Now, the Australian competition and privacy regulator are investigating Oracle’s claim that data from the Android devices tell the location of a user to Google, even if the location services are turned off, or even if there is no SIM in the smartphone. The software company also claims that the search giant gets detailed information on people’s searches and surfing from the Android devices.
Since Google has mapped the IP addresses, wifi connection points and mobile towers, it can get the information about where a device is connecting or is attempting to connect. This way, Google tracks Android users without using the phone’s location service, the software company claims.
Also, Android phones include barometric technology, which uses air pressure to know a person’s location in a high-rise building. For instance, using barometric pressure readings, the search giant can track which level of a shopping mall you are on. Then, by using this data with your coordinates, the search giant can know the shops you visited. All this information it shares with the advertisers to report how online ads have helped in increasing store visits.
Oracle further claims that this data transfers to Google, which could be up to gigabytes per month, and is being paid by the users themselves. Meaning, users are paying their service providers for transferring the data to the search giant. Presently, a gigabyte of data costs about $3.60-$4.50 a month. So, considering there are about 10 million Australian Android users, the amount comes to between $445 million and $580 million a year, notes The Daily Telegraph.
Similar allegations first surfaced in November of last year, but the source of the information was not known then. Now, Oracle has come out in the open by repeating the same allegations to the Australian Competition and Consumer Commission (ACCC) in a presentation. The ACCC was already investigating Google and Facebook’s impact on the advertising market.

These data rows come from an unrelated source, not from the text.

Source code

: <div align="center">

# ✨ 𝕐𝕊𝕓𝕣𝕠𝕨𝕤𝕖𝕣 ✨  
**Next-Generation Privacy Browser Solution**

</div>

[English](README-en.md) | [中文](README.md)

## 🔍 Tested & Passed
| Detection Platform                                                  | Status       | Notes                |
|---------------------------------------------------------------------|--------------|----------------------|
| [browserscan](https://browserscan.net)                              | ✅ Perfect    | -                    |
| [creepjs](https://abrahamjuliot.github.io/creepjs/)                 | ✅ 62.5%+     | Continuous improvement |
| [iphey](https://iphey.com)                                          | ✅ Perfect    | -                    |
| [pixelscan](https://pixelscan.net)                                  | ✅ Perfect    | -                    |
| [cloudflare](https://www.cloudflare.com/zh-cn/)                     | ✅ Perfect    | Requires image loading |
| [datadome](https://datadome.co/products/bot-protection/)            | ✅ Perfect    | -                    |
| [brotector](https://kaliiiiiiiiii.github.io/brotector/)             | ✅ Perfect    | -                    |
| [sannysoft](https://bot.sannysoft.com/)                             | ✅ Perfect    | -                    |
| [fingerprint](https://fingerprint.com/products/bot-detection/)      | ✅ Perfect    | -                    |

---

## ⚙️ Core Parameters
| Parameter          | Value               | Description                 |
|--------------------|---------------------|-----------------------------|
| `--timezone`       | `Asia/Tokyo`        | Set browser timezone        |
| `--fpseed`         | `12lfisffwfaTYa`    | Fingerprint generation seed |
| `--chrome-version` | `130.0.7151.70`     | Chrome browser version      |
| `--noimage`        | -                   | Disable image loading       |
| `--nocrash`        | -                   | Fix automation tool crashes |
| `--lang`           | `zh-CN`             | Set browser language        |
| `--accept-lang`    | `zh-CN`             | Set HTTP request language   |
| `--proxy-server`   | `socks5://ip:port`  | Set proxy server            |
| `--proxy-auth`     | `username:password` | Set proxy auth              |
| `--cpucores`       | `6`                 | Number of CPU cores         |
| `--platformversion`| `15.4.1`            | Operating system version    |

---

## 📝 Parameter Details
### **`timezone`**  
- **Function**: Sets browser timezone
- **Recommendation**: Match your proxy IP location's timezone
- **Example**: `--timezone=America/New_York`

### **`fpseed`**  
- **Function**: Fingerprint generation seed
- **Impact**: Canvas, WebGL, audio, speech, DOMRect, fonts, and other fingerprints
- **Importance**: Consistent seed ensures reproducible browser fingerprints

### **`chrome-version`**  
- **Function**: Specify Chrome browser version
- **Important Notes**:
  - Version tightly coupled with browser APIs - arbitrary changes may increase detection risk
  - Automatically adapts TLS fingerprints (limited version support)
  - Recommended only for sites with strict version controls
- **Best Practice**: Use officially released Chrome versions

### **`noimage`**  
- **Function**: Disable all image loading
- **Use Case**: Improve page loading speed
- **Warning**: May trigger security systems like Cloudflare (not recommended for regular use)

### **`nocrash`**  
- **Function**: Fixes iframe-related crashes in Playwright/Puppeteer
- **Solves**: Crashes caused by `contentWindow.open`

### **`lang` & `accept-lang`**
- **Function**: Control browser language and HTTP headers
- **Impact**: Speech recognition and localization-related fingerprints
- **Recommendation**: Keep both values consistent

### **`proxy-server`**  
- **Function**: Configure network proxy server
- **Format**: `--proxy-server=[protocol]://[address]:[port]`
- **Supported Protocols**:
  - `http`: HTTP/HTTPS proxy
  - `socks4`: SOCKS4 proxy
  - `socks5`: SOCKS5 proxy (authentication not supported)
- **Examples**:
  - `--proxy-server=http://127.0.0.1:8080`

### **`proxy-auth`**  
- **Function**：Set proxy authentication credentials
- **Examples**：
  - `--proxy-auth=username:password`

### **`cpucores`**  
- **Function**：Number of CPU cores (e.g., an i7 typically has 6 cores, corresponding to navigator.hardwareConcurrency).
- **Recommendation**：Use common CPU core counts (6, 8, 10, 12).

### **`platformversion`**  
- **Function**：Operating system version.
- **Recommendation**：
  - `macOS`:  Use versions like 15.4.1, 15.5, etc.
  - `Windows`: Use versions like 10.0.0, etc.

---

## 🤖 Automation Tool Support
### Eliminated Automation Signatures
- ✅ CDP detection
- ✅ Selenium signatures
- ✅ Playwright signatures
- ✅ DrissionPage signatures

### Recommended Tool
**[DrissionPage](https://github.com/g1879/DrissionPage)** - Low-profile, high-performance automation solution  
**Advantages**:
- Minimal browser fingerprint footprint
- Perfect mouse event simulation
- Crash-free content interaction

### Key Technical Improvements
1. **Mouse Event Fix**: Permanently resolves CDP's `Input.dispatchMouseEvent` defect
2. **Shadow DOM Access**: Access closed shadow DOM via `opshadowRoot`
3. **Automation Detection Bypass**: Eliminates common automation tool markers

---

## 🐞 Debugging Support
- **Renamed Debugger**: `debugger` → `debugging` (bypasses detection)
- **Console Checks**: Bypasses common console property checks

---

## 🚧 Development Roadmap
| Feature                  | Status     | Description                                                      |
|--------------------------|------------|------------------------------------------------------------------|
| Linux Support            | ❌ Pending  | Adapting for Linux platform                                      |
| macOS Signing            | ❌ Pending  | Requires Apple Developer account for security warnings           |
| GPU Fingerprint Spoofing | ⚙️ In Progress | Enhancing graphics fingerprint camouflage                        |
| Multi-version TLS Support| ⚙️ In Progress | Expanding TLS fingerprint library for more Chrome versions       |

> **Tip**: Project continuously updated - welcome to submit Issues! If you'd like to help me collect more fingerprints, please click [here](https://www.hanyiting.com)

David Vaile, chairman of the Australian Privacy Foundation, notes that the search giant started such tracking for its Street View surveying, and now, it is being updated with the volumes of data that the Android users are sending back. According to Vaile, both Google and Facebook are in the commercial surveillance business, and selling services for advertising is the foundation of their business model. Further, the expert said that both of the tech firms are skilled in manipulating and using the legalities in their favor.
“Their initial approach is to ignore any potential breaches of privacy and, as we have now seen, when people notice, their approach is to ask for forgiveness,” Vaile said, according to The Guardian.
Google says it is always focused on protecting user data and making its products better. Further, referring to My Account in the settings, it says that users have full control over their data and how it can be used. Google tracking Android users with help from nearby cellular towers was confirmed by the company itself last year. However, at the time, the search giant assured that they would soon end such practices. There is no evidence if the search giant has ceased such practices, or is still continuing with it.
If you are wondering why Oracle is involved in all this – Google and Oracle have not been on the best of terms over the past few years. Since 2012, both have been involved in a major patent dispute over the use of Java in Android.
Talking of Oracle’s presentation to the Australian regulators, the search giant says the software company is itself a major player in the harvesting of user data, according to Fortune. “Like many of Oracle’s corporate tactics, this presentation is sleight of hand, not facts, and given that Oracle markets itself as the world’s biggest data broker, they know it,” Google said.